Alphabittle’s eyes slid to Argyle sidelong, but he hesitated to answer when he saw only confusion in the blue pony’s gaze. What had been guff came out instead softer, more careful. “The unicorns of Bridlewood are very afraid of strangers finding us. There are… bad strangers in the world.” 

Argyle wasn’t sure why Alphabittle was being so cautious, until it suddenly smacked him in the face. “But I’m a stranger! What if I’m the bad stranger?” 

Alphabittle’s laughter was so sudden, so booming, that it startled Argyle very nearly off of his hooves. 

“Sorry. There you go,” and with one mighty foreleg, he lifted Argyle back upright again. “I don’t think you are a bad stranger. I think you are probably just somepony who got lost and happened to wander a little too close to our trap.” 

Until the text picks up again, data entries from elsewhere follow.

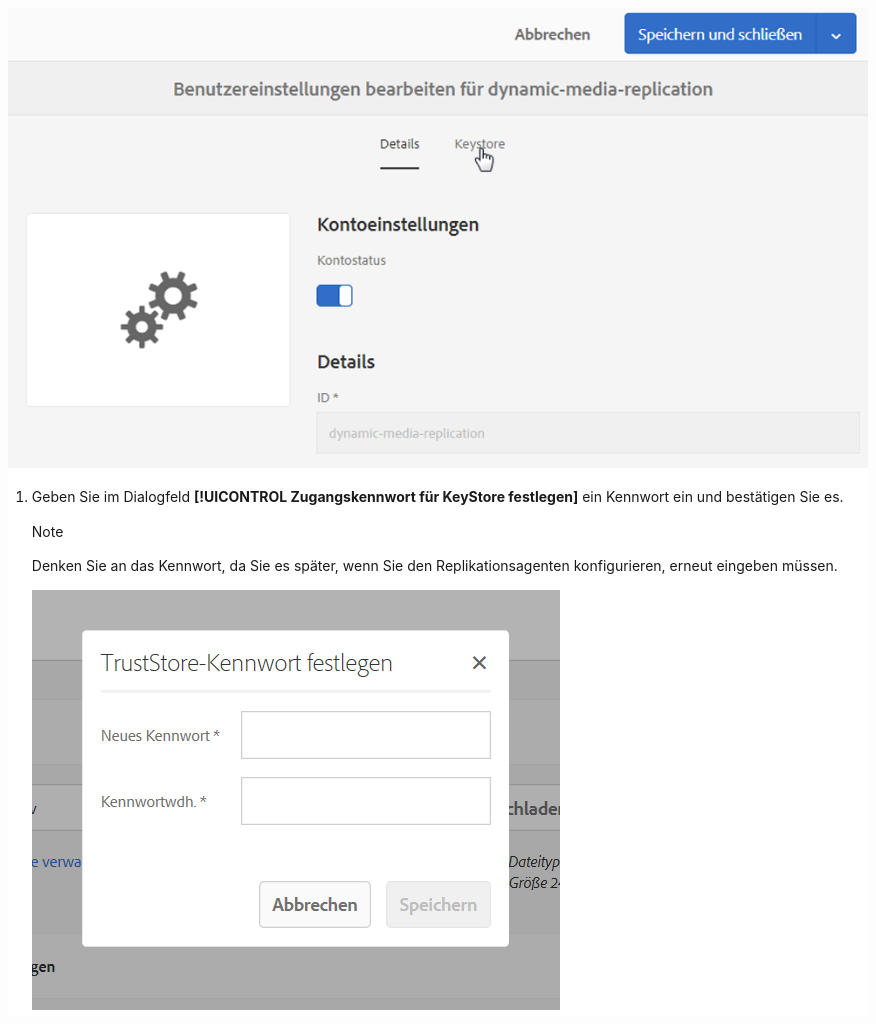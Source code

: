    ![dm-replication-keystore](assets/dm-replication-keystore.png)

1. Geben Sie im Dialogfeld **[!UICONTROL Zugangskennwort für KeyStore festlegen]** ein Kennwort ein und bestätigen Sie es.

   >[!NOTE]
   >
   >Denken Sie an das Kennwort, da Sie es später, wenn Sie den Replikationsagenten konfigurieren, erneut eingeben müssen.

   ![chlimage_1-508](assets/chlimage_1-508.png)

“Well, that’s very forgiving of you,” Argyle said a little sharply, not wanting to admit how embarrassed he had been to be knocked over by a laugh.

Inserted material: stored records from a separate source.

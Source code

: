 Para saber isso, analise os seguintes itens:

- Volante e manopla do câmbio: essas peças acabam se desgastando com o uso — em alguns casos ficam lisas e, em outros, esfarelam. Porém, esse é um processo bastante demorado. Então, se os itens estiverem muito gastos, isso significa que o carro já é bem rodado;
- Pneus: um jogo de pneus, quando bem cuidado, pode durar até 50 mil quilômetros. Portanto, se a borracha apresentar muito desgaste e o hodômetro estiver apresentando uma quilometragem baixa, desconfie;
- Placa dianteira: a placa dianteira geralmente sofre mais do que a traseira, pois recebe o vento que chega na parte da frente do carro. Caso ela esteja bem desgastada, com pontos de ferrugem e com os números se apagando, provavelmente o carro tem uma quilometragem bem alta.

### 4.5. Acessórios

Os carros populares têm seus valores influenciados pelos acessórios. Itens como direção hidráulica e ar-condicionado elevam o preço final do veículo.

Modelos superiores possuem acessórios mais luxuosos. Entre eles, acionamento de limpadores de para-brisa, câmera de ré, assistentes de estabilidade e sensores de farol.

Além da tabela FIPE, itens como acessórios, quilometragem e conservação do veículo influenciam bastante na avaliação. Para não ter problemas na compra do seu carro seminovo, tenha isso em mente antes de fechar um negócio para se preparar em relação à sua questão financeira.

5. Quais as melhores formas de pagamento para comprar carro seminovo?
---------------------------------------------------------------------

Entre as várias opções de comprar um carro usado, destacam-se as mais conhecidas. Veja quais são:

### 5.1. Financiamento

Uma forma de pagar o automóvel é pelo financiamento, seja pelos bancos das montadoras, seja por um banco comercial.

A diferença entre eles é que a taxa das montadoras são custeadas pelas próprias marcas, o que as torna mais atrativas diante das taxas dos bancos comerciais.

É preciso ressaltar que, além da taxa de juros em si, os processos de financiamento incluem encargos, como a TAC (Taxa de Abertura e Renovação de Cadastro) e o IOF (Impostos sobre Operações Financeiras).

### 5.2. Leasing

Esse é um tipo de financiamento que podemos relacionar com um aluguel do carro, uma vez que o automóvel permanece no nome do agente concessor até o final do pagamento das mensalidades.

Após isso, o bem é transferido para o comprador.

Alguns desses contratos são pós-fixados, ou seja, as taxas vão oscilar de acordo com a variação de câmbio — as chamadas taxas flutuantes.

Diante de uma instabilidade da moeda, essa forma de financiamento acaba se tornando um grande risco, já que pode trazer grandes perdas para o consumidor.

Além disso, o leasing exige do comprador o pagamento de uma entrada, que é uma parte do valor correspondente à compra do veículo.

“I also checked you for any dangerous contraband before you woke up,” Alphabittle added, and it was Argyle’s turn to try and hide his reaction with a little cough. 

“That was a good idea, probably, yes.” Argyle was grateful when Alphabittle’s laugh was much softer the second time, low and rumbly in his chest. “When will my memory come back? When can I go home?” 

“If you remember where to go,” Alphabittle said with a little step forward, leading him out of the forest, “then you may go now. Whenever you’d like.” 

Argyle took a confident step forward, then another, and stopped. He stared out at the verdant meadow, the saplings swaying gently in a breeze, the seemingly innocuous boulder that radiated malice from the center of a picturesque scene. He swallowed. He waited for a guiding memory that never came. 

The pair stood quietly for a moment before Alphabittle broke the silence. “You will stay with me, then. Until you can remember how to get home.” 

“What if I never remember?” Argyle asked, and his voice was softer than he had meant it to be, barely above a whisper. 

“Then we will grow old together,” and there was some emotion in his voice that made Argyle turn, but Alphabittle had already turned away to walk back into the forest. “Keep that hood up,” he called over his shoulder, and didn’t bother to slow down so that Argyle had to trot to catch up to him to ask his next question. 

“Why? You don’t have a hood.” 

“Because I have a horn,” Alphabittle answered evenly. 

Argyle smoothed his hoof over his forehead, and gasped sharply when he found nothing there. That was the panic that had zanged though his thoughts, the same feeling he got banging his elbow on a table. He wasn’t a unicorn - but Alphabittle was. All of Bridlewood was. And that was bad … for some reason. 

Alphabittle was looking at him, and Argyle realized that he had stopped walking. “But I - I don’t -” 

“If anypony asks,” Alphabittle continued smoothly, “you’re my cousin from a distant branch of my mother’s family tree who came from a far away forest, which was why you didn’t know about the Forgetting Rock. We will find you a substitute horn - soon. For now, let me do the talking.” 

It wasn’t until later that night, when Argyle was tucked back onto the sofa beneath a thick mound of hoof-made quilts and with a belly full of a delicious dinner, that he fully understood the weight of what was happening. He was an earth pony; another fact that slotted into his memory, next to his name. Not a unicorn, but an earth pony, one who had wandered into a foreign land, and stumbled into a trap intended to keep ponies exactly like him away. 

Why, he wondered, was Alphabittle so ready to take him under his wing? His final thought before falling asleep was that he may someday remember who he was, but he wasn’t sure he would ever understand Alphabittle.